I have noticed on some different brokers that they allow you to sell an option. This means your potential profit it limited to the cost of the option, and your potential loss is effectively unlimited.

Why would they offer this functionality if no one would use it? One could easily just buy put option instead of selling a call (in which case your potential profit would be unlimited and your potential loss would only be the cost of the option).

Another point i noted when going through the PDS from Go Markets, is that they dont not recommend you sell an option unless you are a professional trader.

So when would someone sell option?

p.s. Is what im talking about called "short selling an option" or just "selling an option"?


----------



## skyQuake (25 November 2008)

You are hoping to earn the premium when you short sell an option (write the oppie)

Most retail option players are long delta. ie Low probability success, but high payoff. 

The other side of the trade is to sell the option. High probability of success but low profit when it eventuates.

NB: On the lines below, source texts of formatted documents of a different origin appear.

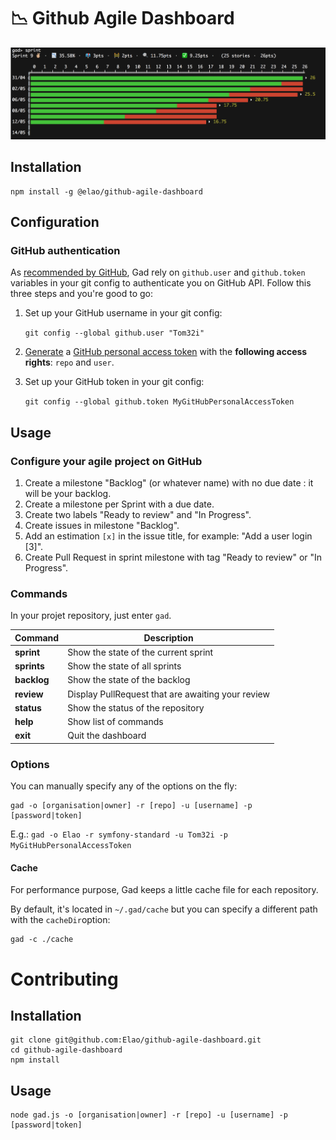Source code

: # 📉 Github Agile Dashboard

![](demo.png)

## Installation

    npm install -g @elao/github-agile-dashboard

## Configuration

### GitHub authentication

As [recommended by GitHub](https://github.com/blog/180-local-github-config), Gad rely on `github.user` and `github.token` variables in your git config to authenticate you on GitHub API. Follow this three steps and you're good to go:

1. Set up your GitHub username in your git config:

    `git config --global github.user "Tom32i"`

2. [Generate](https://github.com/settings/tokens) a [GitHub personal access token](https://help.github.com/articles/creating-a-personal-access-token-for-the-command-line/) with the __following access rights__: `repo` and `user`.

3. Set up your GitHub token in your git config:

    `git config --global github.token MyGitHubPersonalAccessToken`

## Usage

### Configure your agile project on GitHub

1. Create a milestone "Backlog" (or whatever name) with no due date : it will be your backlog.
2. Create a milestone per Sprint with a due date.
3. Create two labels "Ready to review" and "In Progress".
4. Create issues in milestone "Backlog".
5. Add an estimation `[x]` in the issue title, for example: "Add a user login [3]".
6. Create Pull Request in sprint milestone with tag "Ready to review" or "In Progress".

### Commands

In your projet repository, just enter `gad`.

| Command | Description |
|---|---|
| __sprint__ | Show the state of the current sprint |
| __sprints__ | Show the state of all sprints |
| __backlog__ | Show the state of the backlog |
| __review__ | Display PullRequest that are awaiting your review |
| __status__ | Show the status of the repository |
| __help__ | Show list of commands |
| __exit__ | Quit the dashboard |

### Options

You can manually specify any of the options on the fly:

    gad -o [organisation|owner] -r [repo] -u [username] -p [password|token]

E.g.: `gad -o Elao -r symfony-standard -u Tom32i -p MyGitHubPersonalAccessToken`

#### Cache

For performance purpose, Gad keeps a little cache file for each repository.

By default, it's located in `~/.gad/cache` but you can specify a different path with the `cacheDir`option:

    gad -c ./cache

# Contributing

## Installation

    git clone git@github.com:Elao/github-agile-dashboard.git
    cd github-agile-dashboard
    npm install

## Usage

    node gad.js -o [organisation|owner] -r [repo] -u [username] -p [password|token]

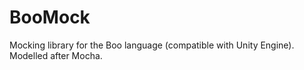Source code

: BooMock
=======

Mocking library for the Boo language (compatible with Unity Engine).  Modelled after Mocha.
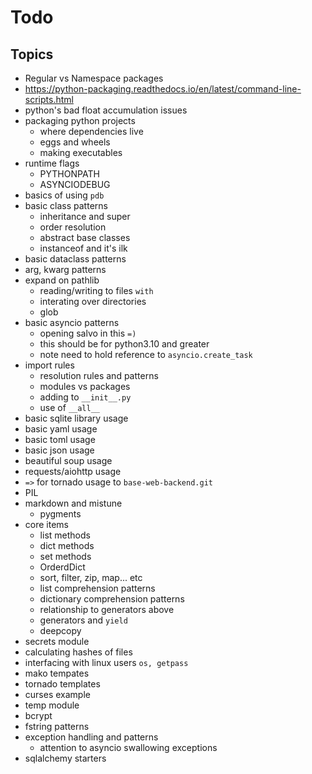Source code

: # Todo

## Topics

* Regular vs Namespace packages
* <https://python-packaging.readthedocs.io/en/latest/command-line-scripts.html>
* python's bad float accumulation issues
* packaging python projects
    * where dependencies live
    * eggs and wheels
    * making executables
* runtime flags
    * PYTHONPATH
    * ASYNCIODEBUG
* basics of using `pdb`
* basic class patterns
    * inheritance and super
    * order resolution
    * abstract base classes
    * instanceof and it's ilk
* basic dataclass patterns
* arg, kwarg patterns
* expand on pathlib
    * reading/writing to files `with`
    * interating over directories
    * glob
* basic asyncio patterns
    * opening salvo in this `=)`
    * this should be for python3.10 and greater
    * note need to hold reference to `asyncio.create_task`
* import rules
    * resolution rules and patterns
    * modules vs packages
    * adding to `__init__.py`
    * use of `__all__`
* basic sqlite library usage
* basic yaml usage
* basic toml usage
* basic json usage
* beautiful soup usage
* requests/aiohttp usage
* `=>` for tornado usage to `base-web-backend.git`
* PIL
* markdown and mistune
    * pygments
* core items
    * list methods
    * dict methods
    * set methods
    * OrderdDict
    * sort, filter, zip, map... etc
    * list comprehension patterns
    * dictionary comprehension patterns
    * relationship to generators above
    * generators and `yield`
    * deepcopy
* secrets module
* calculating hashes of files
* interfacing with linux users `os, getpass`
* mako tempates
* tornado templates
* curses example
* temp module
* bcrypt
* fstring patterns
* exception handling and patterns
    * attention to asyncio swallowing exceptions
* sqlalchemy starters



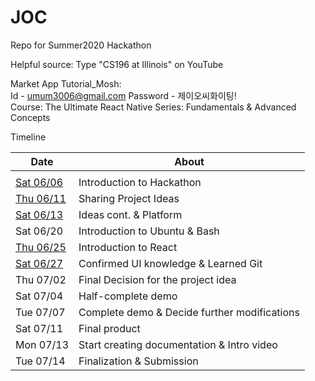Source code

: # JOC
Repo for Summer2020 Hackathon

Helpful source: Type "CS196 at Illinois" on YouTube  
  
  
Market App Tutorial_Mosh:  
Id - umum3006@gmail.com
Password - 제이오씨화이팅!  
Course: The Ultimate React Native Series: Fundamentals & Advanced Concepts

Timeline


| Date | About |
| - | - |
| | |
| [Sat 06/06](/Timeline/06-06.md) | Introduction to Hackathon |
| [Thu 06/11](/Timeline/06-11.md) | Sharing Project Ideas |
| [Sat 06/13](/Timeline/06-13)    | Ideas cont. & Platform |
| Sat 06/20  | Introduction to Ubuntu & Bash |
| [Thu 06/25](/Timeline/06-25)  | Introduction to React |
| [Sat 06/27](/Timeline/06-27.md)  | Confirmed UI knowledge & Learned Git |
| Thu 07/02  | Final Decision for the project idea |
| Sat 07/04  | Half-complete demo |
| Tue 07/07  | Complete demo & Decide further modifications |
| Sat 07/11  | Final product |
| Mon 07/13  | Start creating documentation & Intro video |
| Tue 07/14  | Finalization & Submission |

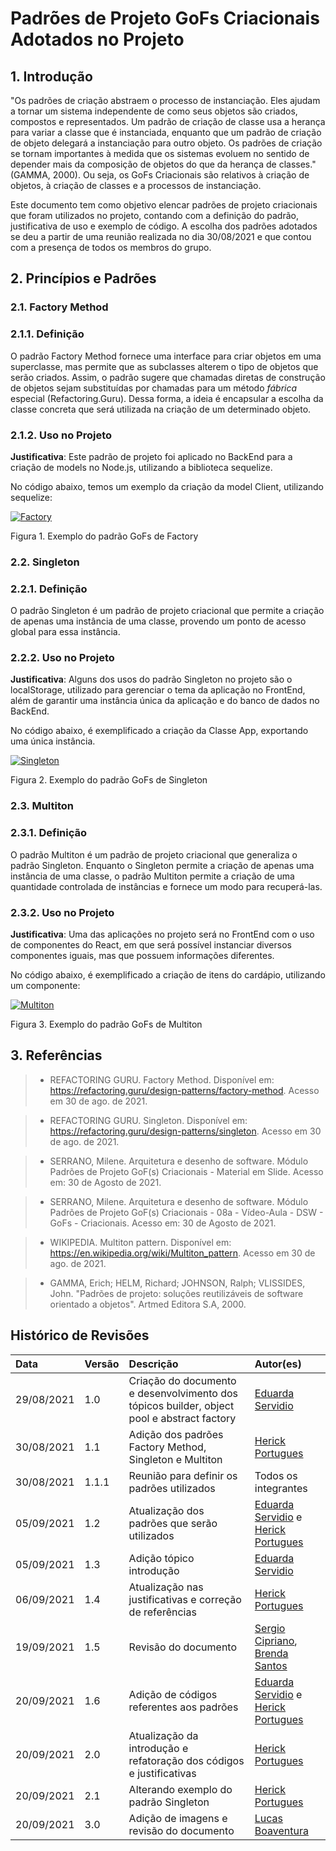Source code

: # Padrões de Projeto GoFs Criacionais Adotados no Projeto

## 1. Introdução
"Os padrões de criação abstraem o processo de instanciação. Eles ajudam a tornar um sistema
independente de como seus objetos são criados, compostos e representados. Um padrão de
criação de classe usa a herança para variar a classe que é instanciada, enquanto que um
padrão de criação de objeto delegará a instanciação para outro objeto. Os padrões
de criação se tornam importantes à medida que os sistemas evoluem no sentido de depender
mais da composição de objetos do que da herança de classes." (GAMMA, 2000). Ou seja, 
os GoFs Criacionais são relativos à criação de objetos, à criação de classes e a processos de instanciação.

Este documento tem como objetivo elencar padrões de projeto criacionais que foram utilizados no projeto,
contando com a definição do padrão, justificativa de uso e exemplo de código. A escolha dos padrões adotados
se deu a partir de uma reunião realizada no dia 30/08/2021 e que contou com a presença de todos os membros do grupo.

## 2. Princípios e Padrões

### 2.1. Factory Method
### 2.1.1. Definição

O padrão Factory Method fornece uma interface para criar objetos em uma superclasse, 
mas permite que as subclasses alterem o tipo de objetos que serão criados. Assim, o padrão
sugere que chamadas diretas de construção de objetos sejam substituídas por chamadas
para um método *fábrica* especial (Refactoring.Guru). Dessa forma, a ideia é encapsular
a escolha da classe concreta que será utilizada na criação de um determinado objeto.

### 2.1.2. Uso no Projeto

**Justificativa**: Este padrão de projeto foi aplicado no BackEnd para a criação de models no Node.js,
utilizando a biblioteca sequelize.

No código abaixo, temos um exemplo da criação da model Client, utilizando sequelize:

[![Factory](../../../assets/img/seminario3/padroes-gofs/factory.png)](../../../assets/img/seminario3/padroes-gofs/factory.png)

<figcaption>Figura 1. Exemplo do padrão GoFs de Factory</figcaption>

### 2.2. Singleton
### 2.2.1. Definição

O padrão Singleton é um padrão de projeto criacional que permite a criação de apenas uma
instância de uma classe, provendo um ponto de acesso global para essa instância.

### 2.2.2. Uso no Projeto

**Justificativa**: Alguns dos usos do padrão Singleton no projeto são o localStorage, 
utilizado para gerenciar o tema da aplicação no FrontEnd, além de garantir uma instância
única da aplicação e do banco de dados no BackEnd.

No código abaixo, é exemplificado a criação da Classe App, exportando uma única
instância.

[![Singleton](../../../assets/img/seminario3/padroes-gofs/singleton.png)](../../../assets/img/seminario3/padroes-gofs/singleton.png)

<figcaption>Figura 2. Exemplo do padrão GoFs de Singleton</figcaption>

### 2.3. Multiton

### 2.3.1. Definição

O padrão Multiton é um padrão de projeto criacional que generaliza o padrão Singleton. Enquanto
o Singleton permite a criação de apenas uma instância de uma classe, o padrão Multiton permite
a criação de uma quantidade controlada de instâncias e fornece um modo para recuperá-las.

### 2.3.2. Uso no Projeto

**Justificativa**: Uma das aplicações no projeto será no FrontEnd com o uso de componentes do React,
em que será possível instanciar diversos componentes iguais, mas que possuem informações diferentes.

No código abaixo, é exemplificado a criação de itens do cardápio, utilizando um componente:

[![Multiton](../../../assets/img/seminario3/padroes-gofs/multiton.png)](../../../assets/img/seminario3/padroes-gofs/multiton.png)

<figcaption>Figura 3. Exemplo do padrão GoFs de Multiton</figcaption>

## 3. Referências

> - REFACTORING GURU. Factory Method. Disponível em: <https://refactoring.guru/design-patterns/factory-method>. Acesso em 30 de ago. de 2021.

> - REFACTORING GURU. Singleton. Disponível em: <https://refactoring.guru/design-patterns/singleton>. Acesso em 30 de ago. de 2021.

> - SERRANO, Milene. Arquitetura e desenho de software. Módulo Padrões de Projeto GoF(s) Criacionais - Material em Slide. Acesso em: 30 de Agosto de 2021.

> - SERRANO, Milene. Arquitetura e desenho de software. Módulo Padrões de Projeto GoF(s) Criacionais - 08a - Vídeo-Aula - DSW - GoFs - Criacionais. Acesso em: 30 de Agosto de 2021.

> - WIKIPEDIA. Multiton pattern. Disponível em: <https://en.wikipedia.org/wiki/Multiton_pattern>. Acesso em 30 de ago. de 2021.

> - GAMMA, Erich; HELM, Richard; JOHNSON, Ralph; VLISSIDES, John. "Padrões de projeto: soluções reutilizáveis de software orientado a objetos". Artmed Editora S.A, 2000.

## Histórico de Revisões

|    Data    | Versão | Descrição       | Autor(es)     |
| :--------- | :----- | :-------------- | :------------ |
| 29/08/2021 | 1.0    | Criação do documento e desenvolvimento dos tópicos builder, object pool e abstract factory     | [Eduarda Servidio](https://github.com/ServideoEC)           |
| 30/08/2021 | 1.1    | Adição dos padrões Factory Method, Singleton e Multiton | [Herick Portugues](https://github.com/herickport) |
| 30/08/2021 | 1.1.1  | Reunião para definir os padrões utilizados | Todos os integrantes |
| 05/09/2021 | 1.2    | Atualização dos padrões que serão utilizados | [Eduarda Servidio](https://github.com/ServideoEC) e [Herick Portugues](https://github.com/herickport) |
| 05/09/2021 | 1.3    | Adição tópico introdução | [Eduarda Servidio](https://github.com/ServideoEC) |
| 06/09/2021 | 1.4    | Atualização nas justificativas e correção de referências | [Herick Portugues](https://github.com/herickport) |
| 19/09/2021 | 1.5    | Revisão do documento | [Sergio Cipriano](https://github.com/sergiosacj), [Brenda Santos](https://github.com/brendavsantos) |
| 20/09/2021 | 1.6    | Adição de códigos referentes aos padrões | [Eduarda Servidio](https://github.com/ServideoEC) e [Herick Portugues](https://github.com/herickport)|
| 20/09/2021 | 2.0    | Atualização da introdução e refatoração dos códigos e justificativas | [Herick Portugues](https://github.com/herickport) |
| 20/09/2021 | 2.1    | Alterando exemplo do padrão Singleton | [Herick Portugues](https://github.com/herickport) |
| 20/09/2021 | 3.0    | Adição de imagens e revisão do documento | [Lucas Boaventura](https://github.com/lboaventura25) |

Right now volatility is very high, so thats priced into the options, making them more expensive (more premium)

- Its recommended for professionals etc because of the potentially huge losses, also you need to really understand the maths behind it to make it work for you.


----------



## wayneL (25 November 2008)

Naked shorts said:


> So im not a option trader (and dont really plan on becoming one), so bare with my lack of knowledge.
> 
> I have noticed on some different brokers that they allow you to sell an option. This means your potential profit it limited to the cost of the option, and your potential loss is effectively unlimited.
> 
> ...



In addition to skyquakes post:

The most common short option position is the covered call. That is selling a call option over shares you own. The idea is to collect the premium on a share that is not moving up strongly, or to partially hedge a downtrending share you don't want to sell.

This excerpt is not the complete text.